=== REQUIREMENT ===
How do the lines read from the one holding "Expuesta está Equivocada" through the last line of the listing? Set them down exactly, pictures omitted.

○ ○ ○

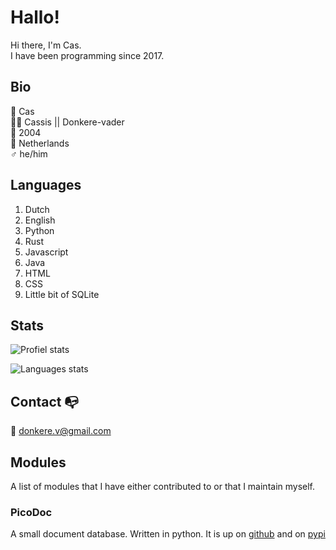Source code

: # Hallo!
Hi there, I'm Cas.  
I have been programming since 2017.  

## Bio
👨 Cas  
👨‍💻 Cassis || Donkere-vader  
📅 2004  
📍  Netherlands  
♂️ he/him

## Languages
1. Dutch
2. English
3. Python
4. Rust
5. Javascript
6. Java
7. HTML
8. CSS
9. Little bit of SQLite

## Stats
![Profiel stats](https://github-readme-stats.vercel.app/api?username=donkere-vader&count_private=true&show_icons=true&theme=onedark)

![Languages stats](https://github-readme-stats.vercel.app/api/top-langs/?username=donkere-vader&theme=onedark)


## Contact 📭
📧 [donkere.v@gmail.com](mailto:donkere.v@gmail.com)

## Modules

A list of modules that I have either contributed to or that I maintain myself.

### PicoDoc

A small document database. Written in python. It is up on [github](https://www.github.com/donkere-vader/picodoc) and on [pypi](https://pypi.org/project/picodoc)
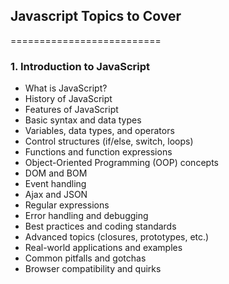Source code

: ## Javascript Topics to Cover

==========================

### 1. Introduction to JavaScript

- What is JavaScript?
- History of JavaScript
- Features of JavaScript
- Basic syntax and data types
- Variables, data types, and operators
- Control structures (if/else, switch, loops)
- Functions and function expressions
- Object-Oriented Programming (OOP) concepts
- DOM and BOM
- Event handling
- Ajax and JSON
- Regular expressions
- Error handling and debugging
- Best practices and coding standards
- Advanced topics (closures, prototypes, etc.)
- Real-world applications and examples
- Common pitfalls and gotchas
- Browser compatibility and quirks
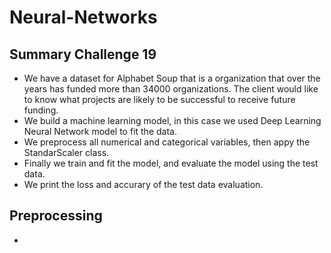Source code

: # Neural-Networks
## Summary Challenge 19 
- We have a dataset for Alphabet Soup that is a organization that over the years has funded more than 34000 organizations.  The client would like to know what projects are likely to be successful to receive future funding.
- We build a machine learning model, in this case we used Deep Learning Neural Network model to fit the data.
- We preprocess all numerical and categorical variables, then appy the StandarScaler class.
- Finally we train and fit the model, and evaluate the model using the test data.
- We print the loss and accurary of the test data evaluation.

## Preprocessing
- 
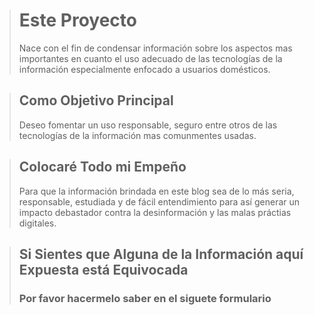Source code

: ># Este Proyecto
>
>Nace con el fin de condensar información sobre los aspectos mas importantes en cuanto el uso adecuado de las tecnologías de la información especialmente enfocado a usuarios domésticos.

>## Como Objetivo Principal
>
>Deseo fomentar un uso responsable, seguro entre otros de las tecnologías de la información mas comunmentes usadas.

>## Colocaré Todo mi Empeño
>
>Para que la información brindada en este blog sea de lo más seria, responsable, estudiada y de fácil entendimiento para así generar un impacto debastador contra la desinformación y las malas práctias digitales.

>## Si Sientes que Alguna de la Información aquí Expuesta está Equivocada
>
>### Por favor hacermelo saber en el  siguete formulario




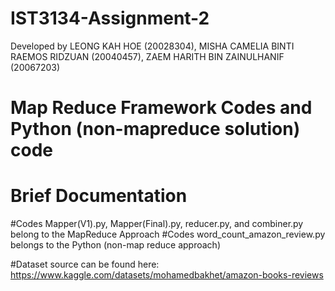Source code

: # IST3134-Assignment-2
Developed by LEONG KAH HOE (20028304), MISHA CAMELIA BINTI RAEMOS RIDZUAN (20040457), ZAEM HARITH BIN ZAINULHANIF (20067203) 

# Map Reduce Framework Codes and Python (non-mapreduce solution) code

# Brief Documentation
#Codes Mapper(V1).py, Mapper(Final).py, reducer.py, and combiner.py belong to the MapReduce Approach
#Codes word_count_amazon_review.py belongs to the Python (non-map reduce approach)

#Dataset source can be found here:
https://www.kaggle.com/datasets/mohamedbakhet/amazon-books-reviews
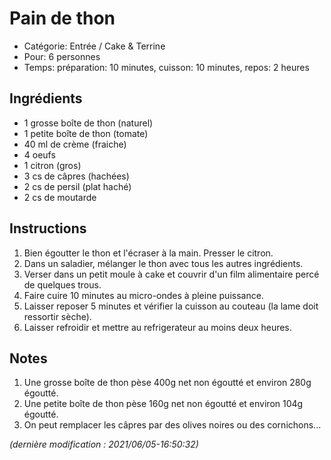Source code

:# Pain de thon

* Catégorie: Entrée / Cake &amp; Terrine
* Pour: 6 personnes
* Temps: préparation: 10 minutes, cuisson: 10 minutes, repos: 2 heures

## Ingrédients
* 1 grosse boîte de thon (naturel)
* 1 petite boîte de thon (tomate)
* 40 ml de crème (fraiche)
* 4 oeufs
* 1 citron (gros)
* 3 cs de câpres (hachées)
* 2 cs de persil (plat haché)
* 2 cs de moutarde

## Instructions
1. Bien égoutter le thon et l'écraser à la main. Presser le citron.
1. Dans un saladier, mélanger le thon avec tous les autres ingrédients.
1. Verser dans un petit moule à cake et couvrir d'un film alimentaire percé de quelques trous.
1. Faire cuire 10 minutes au micro-ondes à pleine puissance.
1. Laisser reposer 5 minutes et vérifier la cuisson au couteau (la lame doit ressortir sèche).
1. Laisser refroidir et mettre au refrigerateur au moins deux heures.

## Notes
1. Une grosse boîte de thon pèse 400g net non égoutté et environ 280g égoutté.
1. Une petite boîte de thon pèse 160g net non égoutté et environ 104g égoutté.
1. On peut remplacer les câpres par des olives noires ou des cornichons...

_(dernière modification : 2021/06/05-16:50:32)_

○ ○ ○

=== TASK RESULT ===
>## Si Sientes que Alguna de la Información aquí Expuesta está Equivocada
>
>### Por favor hacermelo saber en el  siguete formulario




Source code

: # IST3134-Assignment-2
Developed by LEONG KAH HOE (20028304), MISHA CAMELIA BINTI RAEMOS RIDZUAN (20040457), ZAEM HARITH BIN ZAINULHANIF (20067203) 

# Map Reduce Framework Codes and Python (non-mapreduce solution) code

# Brief Documentation
#Codes Mapper(V1).py, Mapper(Final).py, reducer.py, and combiner.py belong to the MapReduce Approach
#Codes word_count_amazon_review.py belongs to the Python (non-map reduce approach)

#Dataset source can be found here:
https://www.kaggle.com/datasets/mohamedbakhet/amazon-books-reviews
Source code

:# Pain de thon

* Catégorie: Entrée / Cake &amp; Terrine
* Pour: 6 personnes
* Temps: préparation: 10 minutes, cuisson: 10 minutes, repos: 2 heures

## Ingrédients
* 1 grosse boîte de thon (naturel)
* 1 petite boîte de thon (tomate)
* 40 ml de crème (fraiche)
* 4 oeufs
* 1 citron (gros)
* 3 cs de câpres (hachées)
* 2 cs de persil (plat haché)
* 2 cs de moutarde

## Instructions
1. Bien égoutter le thon et l'écraser à la main. Presser le citron.
1. Dans un saladier, mélanger le thon avec tous les autres ingrédients.
1. Verser dans un petit moule à cake et couvrir d'un film alimentaire percé de quelques trous.
1. Faire cuire 10 minutes au micro-ondes à pleine puissance.
1. Laisser reposer 5 minutes et vérifier la cuisson au couteau (la lame doit ressortir sèche).
1. Laisser refroidir et mettre au refrigerateur au moins deux heures.

## Notes
1. Une grosse boîte de thon pèse 400g net non égoutté et environ 280g égoutté.
1. Une petite boîte de thon pèse 160g net non égoutté et environ 104g égoutté.
1. On peut remplacer les câpres par des olives noires ou des cornichons...

_(dernière modification : 2021/06/05-16:50:32)_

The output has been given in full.